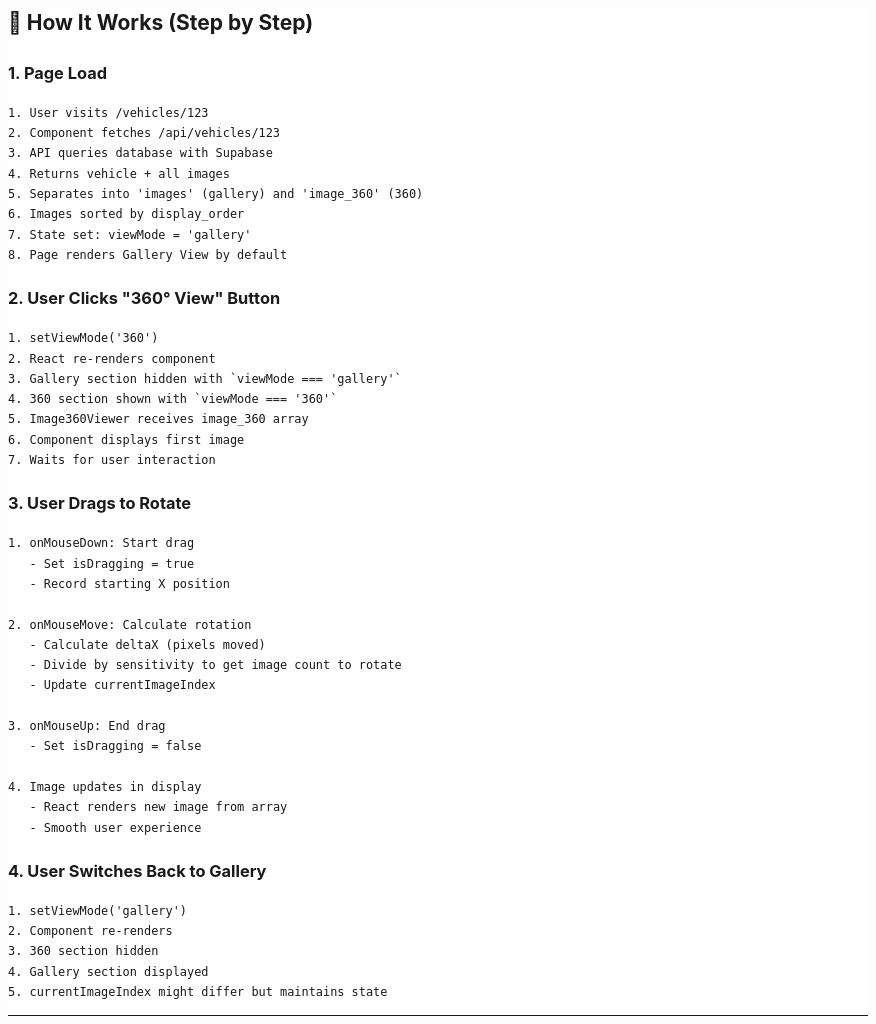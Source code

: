 
## 🚀 How It Works (Step by Step)

### 1. Page Load
```
1. User visits /vehicles/123
2. Component fetches /api/vehicles/123
3. API queries database with Supabase
4. Returns vehicle + all images
5. Separates into 'images' (gallery) and 'image_360' (360)
6. Images sorted by display_order
7. State set: viewMode = 'gallery'
8. Page renders Gallery View by default
```

### 2. User Clicks "360° View" Button
```
1. setViewMode('360')
2. React re-renders component
3. Gallery section hidden with `viewMode === 'gallery'`
4. 360 section shown with `viewMode === '360'`
5. Image360Viewer receives image_360 array
6. Component displays first image
7. Waits for user interaction
```

### 3. User Drags to Rotate
```
1. onMouseDown: Start drag
   - Set isDragging = true
   - Record starting X position
   
2. onMouseMove: Calculate rotation
   - Calculate deltaX (pixels moved)
   - Divide by sensitivity to get image count to rotate
   - Update currentImageIndex
   
3. onMouseUp: End drag
   - Set isDragging = false

4. Image updates in display
   - React renders new image from array
   - Smooth user experience
```

### 4. User Switches Back to Gallery
```
1. setViewMode('gallery')
2. Component re-renders
3. 360 section hidden
4. Gallery section displayed
5. currentImageIndex might differ but maintains state
```

---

---+---

#### To do
Return exactly the lines from the one containing "### 4. User Switches Back to Gallery" through the last line of the records above, both included, and nothing else.

#### Reply to the exercise
### 4. User Switches Back to Gallery
```
1. setViewMode('gallery')
2. Component re-renders
3. 360 section hidden
4. Gallery section displayed
5. currentImageIndex might differ but maintains state
```

---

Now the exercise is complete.